The Supreme Court, in its indulgence, may relent in some cases, but the whole process of selecting the superior judges, including the rules governing their service, has to be streamlined in accordance with the democratic spirit and practices. In Britain, the premier parliamentary model, the House of Lords, i.e. the Senate, used to be the final court of appeal until 2005. The judges of the Supreme Court constituted since then are appointed by a commission guided by the Ministry of Law. The binding proviso of any judicial supremo similarly does not exist in Canada, Australia or New Zealand. In Canada, the premier selects the superior judiciary after a wider consultation. Even the formation of a parliamentary committee to conduct hearings to review the credentials of candidates is being considered. In Australia, similarly, appointments are made by the cabinet on the advice of the attorney general. In New Zealand, too, the power of appointment rests with the executive. In the US, a pioneering presidential model, the superior judges selected by the president have to go through a grilling by the Senate and the media to understand their views, conduct, the record and trend of their judgments. They are similarly elected by the Upper and the Lower Houses in Germany and also partially in Turkey. The final selection, thus again is a prerogative of the Legislature.

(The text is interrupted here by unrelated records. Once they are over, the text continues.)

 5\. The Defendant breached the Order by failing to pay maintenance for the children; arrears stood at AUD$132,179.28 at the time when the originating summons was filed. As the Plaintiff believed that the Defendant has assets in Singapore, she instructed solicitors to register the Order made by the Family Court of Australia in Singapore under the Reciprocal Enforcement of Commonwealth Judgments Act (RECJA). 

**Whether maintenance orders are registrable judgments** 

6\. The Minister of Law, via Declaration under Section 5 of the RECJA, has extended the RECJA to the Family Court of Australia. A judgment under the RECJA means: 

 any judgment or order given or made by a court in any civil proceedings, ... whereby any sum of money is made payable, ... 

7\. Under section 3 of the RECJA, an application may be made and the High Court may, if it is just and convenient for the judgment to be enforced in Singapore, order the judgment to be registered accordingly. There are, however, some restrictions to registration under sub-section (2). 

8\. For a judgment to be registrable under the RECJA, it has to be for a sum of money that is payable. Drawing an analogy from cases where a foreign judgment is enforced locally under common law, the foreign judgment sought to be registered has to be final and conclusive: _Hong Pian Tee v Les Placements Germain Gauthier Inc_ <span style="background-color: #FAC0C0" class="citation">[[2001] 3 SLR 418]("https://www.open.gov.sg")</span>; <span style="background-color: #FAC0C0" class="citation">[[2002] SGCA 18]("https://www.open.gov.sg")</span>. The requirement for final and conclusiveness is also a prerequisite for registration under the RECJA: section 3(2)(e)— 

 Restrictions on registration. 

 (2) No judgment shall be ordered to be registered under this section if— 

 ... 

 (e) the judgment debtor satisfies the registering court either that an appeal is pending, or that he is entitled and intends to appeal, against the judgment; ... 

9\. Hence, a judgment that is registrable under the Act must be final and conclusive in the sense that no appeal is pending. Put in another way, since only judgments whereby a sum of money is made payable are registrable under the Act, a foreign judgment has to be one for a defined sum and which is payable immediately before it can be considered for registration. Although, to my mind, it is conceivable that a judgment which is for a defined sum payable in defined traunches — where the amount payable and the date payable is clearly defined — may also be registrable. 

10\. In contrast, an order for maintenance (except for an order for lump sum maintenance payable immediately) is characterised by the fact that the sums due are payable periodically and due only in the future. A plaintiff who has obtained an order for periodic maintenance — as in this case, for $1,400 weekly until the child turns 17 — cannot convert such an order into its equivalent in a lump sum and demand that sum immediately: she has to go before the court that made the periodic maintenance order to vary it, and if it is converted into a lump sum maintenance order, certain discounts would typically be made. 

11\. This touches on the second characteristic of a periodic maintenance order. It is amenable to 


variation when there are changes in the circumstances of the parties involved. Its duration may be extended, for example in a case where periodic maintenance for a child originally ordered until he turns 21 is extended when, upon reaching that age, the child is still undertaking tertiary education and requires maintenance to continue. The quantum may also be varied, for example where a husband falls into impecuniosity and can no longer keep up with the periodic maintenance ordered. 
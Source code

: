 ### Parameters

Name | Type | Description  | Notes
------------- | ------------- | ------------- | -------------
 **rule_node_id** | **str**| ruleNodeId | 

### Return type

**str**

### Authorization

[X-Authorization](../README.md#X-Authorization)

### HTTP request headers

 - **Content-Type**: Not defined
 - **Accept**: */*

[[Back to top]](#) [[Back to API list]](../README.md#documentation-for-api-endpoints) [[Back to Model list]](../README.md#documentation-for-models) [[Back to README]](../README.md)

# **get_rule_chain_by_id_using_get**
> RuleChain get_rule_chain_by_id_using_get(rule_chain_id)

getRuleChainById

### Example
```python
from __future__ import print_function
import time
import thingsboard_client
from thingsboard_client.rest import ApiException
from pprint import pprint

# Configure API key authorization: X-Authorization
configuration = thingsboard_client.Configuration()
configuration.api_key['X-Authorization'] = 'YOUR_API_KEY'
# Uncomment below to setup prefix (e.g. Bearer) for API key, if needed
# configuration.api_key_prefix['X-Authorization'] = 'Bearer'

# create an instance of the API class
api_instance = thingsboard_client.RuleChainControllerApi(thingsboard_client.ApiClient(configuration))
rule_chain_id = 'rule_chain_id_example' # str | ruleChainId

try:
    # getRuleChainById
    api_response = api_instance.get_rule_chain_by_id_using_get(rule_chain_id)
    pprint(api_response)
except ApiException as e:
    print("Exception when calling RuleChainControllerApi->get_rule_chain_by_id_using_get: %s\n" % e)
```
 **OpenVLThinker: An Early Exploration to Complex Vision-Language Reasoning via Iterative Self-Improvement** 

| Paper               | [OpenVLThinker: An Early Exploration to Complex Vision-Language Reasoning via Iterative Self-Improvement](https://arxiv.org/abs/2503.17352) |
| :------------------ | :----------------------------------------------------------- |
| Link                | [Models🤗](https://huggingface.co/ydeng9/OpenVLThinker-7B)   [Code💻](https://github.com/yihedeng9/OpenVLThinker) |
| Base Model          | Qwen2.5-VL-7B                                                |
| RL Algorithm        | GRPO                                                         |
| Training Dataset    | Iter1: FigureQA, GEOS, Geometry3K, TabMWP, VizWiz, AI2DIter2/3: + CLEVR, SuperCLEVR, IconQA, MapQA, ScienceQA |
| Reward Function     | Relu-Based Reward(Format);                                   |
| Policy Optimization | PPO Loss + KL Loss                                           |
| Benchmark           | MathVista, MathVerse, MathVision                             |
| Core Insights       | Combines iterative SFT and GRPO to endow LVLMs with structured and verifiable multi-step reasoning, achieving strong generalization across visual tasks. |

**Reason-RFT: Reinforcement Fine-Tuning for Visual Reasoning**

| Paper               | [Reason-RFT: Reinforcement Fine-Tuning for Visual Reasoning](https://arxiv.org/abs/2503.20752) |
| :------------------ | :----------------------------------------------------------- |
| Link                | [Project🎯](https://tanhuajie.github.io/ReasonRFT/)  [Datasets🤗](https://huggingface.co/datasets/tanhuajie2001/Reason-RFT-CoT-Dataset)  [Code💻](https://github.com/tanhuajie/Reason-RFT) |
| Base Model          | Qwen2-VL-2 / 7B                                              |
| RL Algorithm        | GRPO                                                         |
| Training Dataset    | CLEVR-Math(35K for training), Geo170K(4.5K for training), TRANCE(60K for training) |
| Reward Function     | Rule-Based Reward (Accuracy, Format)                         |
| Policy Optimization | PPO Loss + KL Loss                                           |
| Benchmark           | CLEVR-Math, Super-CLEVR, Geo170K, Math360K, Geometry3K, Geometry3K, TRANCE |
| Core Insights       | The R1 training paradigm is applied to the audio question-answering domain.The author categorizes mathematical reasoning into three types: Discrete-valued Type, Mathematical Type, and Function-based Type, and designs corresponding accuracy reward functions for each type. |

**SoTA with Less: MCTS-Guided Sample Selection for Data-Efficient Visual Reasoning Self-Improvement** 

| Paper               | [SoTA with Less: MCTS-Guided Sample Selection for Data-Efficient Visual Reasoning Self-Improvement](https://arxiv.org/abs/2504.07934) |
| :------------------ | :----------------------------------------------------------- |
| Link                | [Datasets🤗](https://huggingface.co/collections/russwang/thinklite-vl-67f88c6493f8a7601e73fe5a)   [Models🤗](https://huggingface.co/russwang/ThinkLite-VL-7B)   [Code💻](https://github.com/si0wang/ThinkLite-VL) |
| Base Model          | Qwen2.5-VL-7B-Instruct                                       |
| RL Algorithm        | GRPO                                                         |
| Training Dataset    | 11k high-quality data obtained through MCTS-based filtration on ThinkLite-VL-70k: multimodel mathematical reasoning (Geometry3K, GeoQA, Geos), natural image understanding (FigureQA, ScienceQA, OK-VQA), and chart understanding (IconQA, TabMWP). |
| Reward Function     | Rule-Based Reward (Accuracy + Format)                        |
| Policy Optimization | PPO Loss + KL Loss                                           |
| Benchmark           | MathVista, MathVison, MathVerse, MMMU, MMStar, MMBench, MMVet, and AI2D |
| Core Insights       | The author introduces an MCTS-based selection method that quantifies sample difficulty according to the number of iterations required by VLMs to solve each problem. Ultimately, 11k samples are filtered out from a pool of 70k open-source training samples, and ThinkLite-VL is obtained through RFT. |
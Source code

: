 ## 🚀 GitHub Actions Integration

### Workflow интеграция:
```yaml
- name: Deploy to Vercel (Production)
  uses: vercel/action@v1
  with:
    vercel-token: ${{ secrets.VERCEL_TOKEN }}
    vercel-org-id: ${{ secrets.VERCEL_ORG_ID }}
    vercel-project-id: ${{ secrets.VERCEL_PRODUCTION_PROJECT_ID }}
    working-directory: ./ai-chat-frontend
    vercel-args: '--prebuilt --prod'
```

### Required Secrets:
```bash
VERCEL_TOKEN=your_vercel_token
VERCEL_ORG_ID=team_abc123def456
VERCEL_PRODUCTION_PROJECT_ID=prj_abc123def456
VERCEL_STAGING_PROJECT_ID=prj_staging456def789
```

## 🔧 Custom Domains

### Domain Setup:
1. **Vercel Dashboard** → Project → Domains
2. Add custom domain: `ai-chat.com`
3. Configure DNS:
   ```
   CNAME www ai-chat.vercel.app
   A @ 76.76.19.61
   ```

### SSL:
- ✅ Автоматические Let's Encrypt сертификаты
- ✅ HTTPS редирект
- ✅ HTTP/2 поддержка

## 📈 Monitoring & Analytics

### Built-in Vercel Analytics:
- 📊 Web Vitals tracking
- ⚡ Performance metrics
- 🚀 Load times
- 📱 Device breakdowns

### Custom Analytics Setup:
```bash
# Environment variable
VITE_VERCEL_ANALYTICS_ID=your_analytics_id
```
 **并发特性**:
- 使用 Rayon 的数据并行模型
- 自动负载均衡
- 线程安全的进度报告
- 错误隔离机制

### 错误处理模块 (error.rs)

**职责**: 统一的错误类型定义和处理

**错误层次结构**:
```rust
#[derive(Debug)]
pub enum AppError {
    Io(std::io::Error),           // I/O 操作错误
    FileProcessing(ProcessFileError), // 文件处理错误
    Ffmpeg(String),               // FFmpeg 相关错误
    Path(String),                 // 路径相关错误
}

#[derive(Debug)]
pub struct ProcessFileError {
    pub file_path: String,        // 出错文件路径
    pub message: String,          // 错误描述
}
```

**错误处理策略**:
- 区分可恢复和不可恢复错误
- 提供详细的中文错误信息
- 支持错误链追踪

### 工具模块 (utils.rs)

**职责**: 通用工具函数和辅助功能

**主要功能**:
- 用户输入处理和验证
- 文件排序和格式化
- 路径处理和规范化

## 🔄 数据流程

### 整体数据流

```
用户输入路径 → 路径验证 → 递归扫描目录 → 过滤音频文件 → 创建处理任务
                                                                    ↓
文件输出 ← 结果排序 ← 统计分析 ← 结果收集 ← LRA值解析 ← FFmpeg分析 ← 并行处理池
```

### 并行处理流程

The executive, being the embodiment, icon, instrument and expression of the popular will and aspirations has to create and regulate various institutions and services including the judiciary, police and the armed forces. The judiciary, in turn, in democratic countries is free to constitute its panels, make decisions and regulate its internal affairs, but nowhere has a final say in its selection. Giving a final and binding say to the chief justice, despite his sublime office and status and worthy of all respect and reverence, destroys the very spirit and purpose of popular will and sovereignty. It would be an unfortunate transition from the dictatorship of the generals to the dictatorship of a judge. Parliament, thus, must act to streamline the procedure for the selection of the superior judges overriding Sajjad Ali Shah’s controversial interpretation. The procedure for the appointment has been already agreed in the CoD and may be improved by further consultation with other parties. But parliament certainly should not unnecessarily delay the process, waiting for a single Quixotic stroke of a century of amendments.
Related closely to the process of appointment are the facilities and the security of service of the superior judges. The equality of all and sundry is now being fervently advocated, particularly by the media and the judiciary and reportedly also formed the basis of quashing the NRO. The same principal of equality thus should be extended to the retirement age and other related facilities for the super judges. The process for removal of the chief justice, similarly, has not been explicitly specified in our constitution and has to be stipulated as by impeachment by the Senate or a specially constituted commission.